The money would be more well spent on electrostatic fusion machines, just few millions instead of billions.
http://www.crossfirefusion.com/nuclear-fusion-reactor/overview.html
At last some real movement on this technology, albeit research. At some point surely we have to realise that investment in this is totally worthwhile, fossil fuels fast disappearing, wind technology somewhat of a joke. If steam power had been viewed in the same way when it came about, where would we be now? If I had the money I would gladly offer it towards costs
The next great thing in energy production will come as a surprise to most of us….. I am sure it will not be windfarms, or wavefarms. Maybe some form of solar ; quite different from current technology in solar. Maybe zero point energy. What a pleasure to watch private enterprise beat government nearly every time. We will still have to deal with thermal pollution.
Follow the money? Alternatives that are pointless without c.100% fossil back up cost c.£1M per GW pa real delivery for Chris Huhne’s barking offshore windfarms simply on the ROC money given to generators for no benefit toa the bill payer (ROCs = £50/MWh x 2) = £100/MWh x 1 GW x 365 x 24 average = £876K pa for offshore windmills). Wasted and useless when fossil is gone unless you create the same in hydo/pumped storage backup to replace fossil backup – unrealistic in the extreme and massive pointless expense by any technical standards. Nuclear is zero carbon, relatively cheap and needs no backup. Doesn’t need a degree in hard sums or logic. The money wasted on alternatives massively exceeds the cost of the real future. Better fission, fuel cycles and fuel recycling – then fusion power. Not IMO, do the maths.

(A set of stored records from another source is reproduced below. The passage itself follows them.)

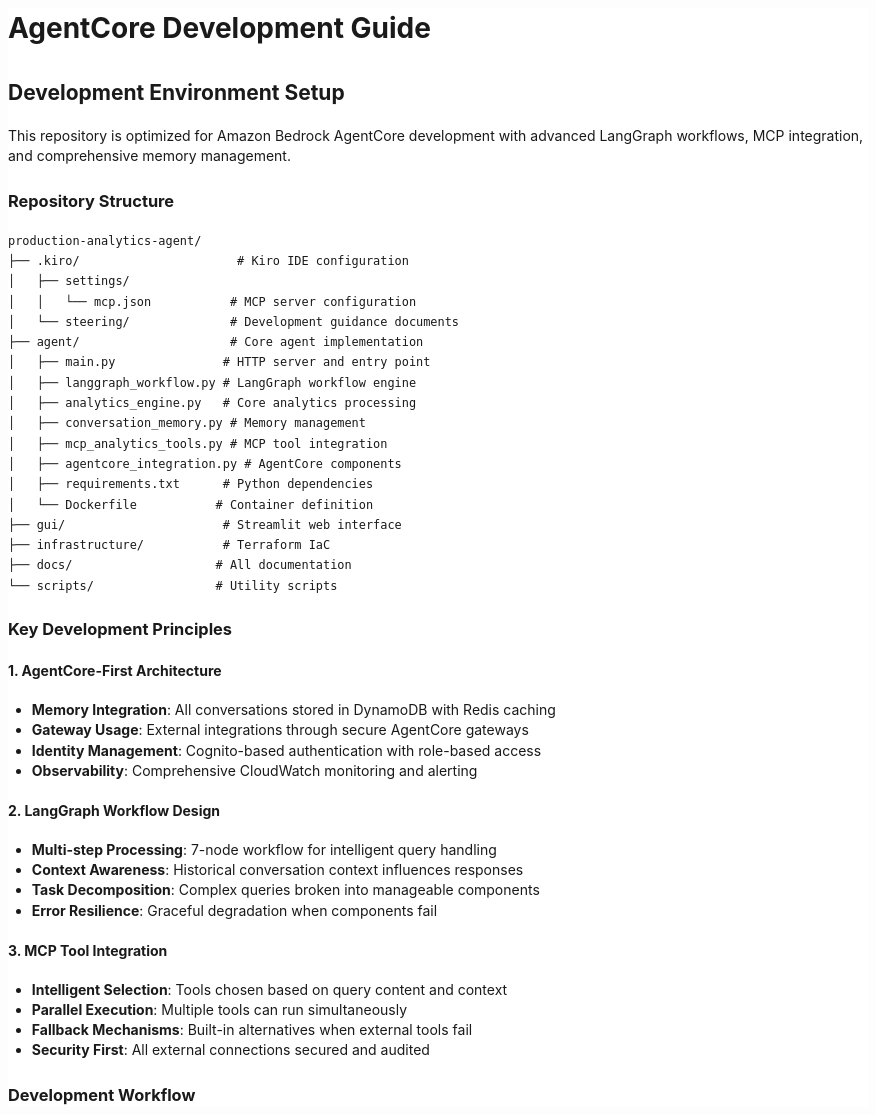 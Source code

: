 # AgentCore Development Guide

## Development Environment Setup

This repository is optimized for Amazon Bedrock AgentCore development with advanced LangGraph workflows, MCP integration, and comprehensive memory management.

### Repository Structure
```
production-analytics-agent/
├── .kiro/                      # Kiro IDE configuration
│   ├── settings/
│   │   └── mcp.json           # MCP server configuration
│   └── steering/              # Development guidance documents
├── agent/                     # Core agent implementation
│   ├── main.py               # HTTP server and entry point
│   ├── langgraph_workflow.py # LangGraph workflow engine
│   ├── analytics_engine.py   # Core analytics processing
│   ├── conversation_memory.py # Memory management
│   ├── mcp_analytics_tools.py # MCP tool integration
│   ├── agentcore_integration.py # AgentCore components
│   ├── requirements.txt      # Python dependencies
│   └── Dockerfile           # Container definition
├── gui/                      # Streamlit web interface
├── infrastructure/           # Terraform IaC
├── docs/                    # All documentation
└── scripts/                 # Utility scripts
```

### Key Development Principles

#### 1. AgentCore-First Architecture
- **Memory Integration**: All conversations stored in DynamoDB with Redis caching
- **Gateway Usage**: External integrations through secure AgentCore gateways
- **Identity Management**: Cognito-based authentication with role-based access
- **Observability**: Comprehensive CloudWatch monitoring and alerting

#### 2. LangGraph Workflow Design
- **Multi-step Processing**: 7-node workflow for intelligent query handling
- **Context Awareness**: Historical conversation context influences responses
- **Task Decomposition**: Complex queries broken into manageable components
- **Error Resilience**: Graceful degradation when components fail

#### 3. MCP Tool Integration
- **Intelligent Selection**: Tools chosen based on query content and context
- **Parallel Execution**: Multiple tools can run simultaneously
- **Fallback Mechanisms**: Built-in alternatives when external tools fail
- **Security First**: All external connections secured and audited

### Development Workflow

Iter is very very important, and you never know the LHC may make discoveries, of equal importance, it may complement Iter if were patient,
as for current wind turbines the designs are hopelessly flawed,.
Science Engineering and Vision are coming together in ITER and LHC. My son is determined to study physics at uni in 3 years time. What great projects to be involved in! There isn’t a better time to encourage young people into these fields.
For years the world has suffered from a system of western government that is run by lawyers and bankers for lawyers and bankers.
The end result of this systematic theft of our countries wealth by these non producing sectors.
It is good to see some money come back into the sectors responsible for producing that wealth.
ITER, like CERN is “The Dole” for physicists and engineers, and a very good welfare scheme it is at that. It even has a small chance of something useful coming out of the other end of the pipe, which is an extra bonus.
It’s also a good way to keep everyone quiet and in their boxes. The last thing Bankers Lawyers and Politicians want is a few hundred thousand highly intelligent engineers asking questions about who and what the economic-legal-political nexus system is actually designed for…..
There are myriad problems facing humanity but is Large Scale Energy generation one of the most important? Very “successful” civilisations have come and gone over the years, all of them had some kind of theology behind them. It looks to me that Unlimited Energy On Demand is becoming a religion.
Behind that I suspect the ultimate use this energy will be applied to the development of (yet more rigid) socio-economic power structures. Yes, the most senior Engineers and Scientists may at the top of the heap, but is this a good thing?
Once the fusion process under control this device can also burn, literal burn, our stockpile of fission after-products. And this with a boost of 50x the input/output energy ratio.
The ITER project will surely be one of the biggest inter-continental projects which, by great efforts should come through and probably change the power situation of entire world. Hope I can see this into a reality.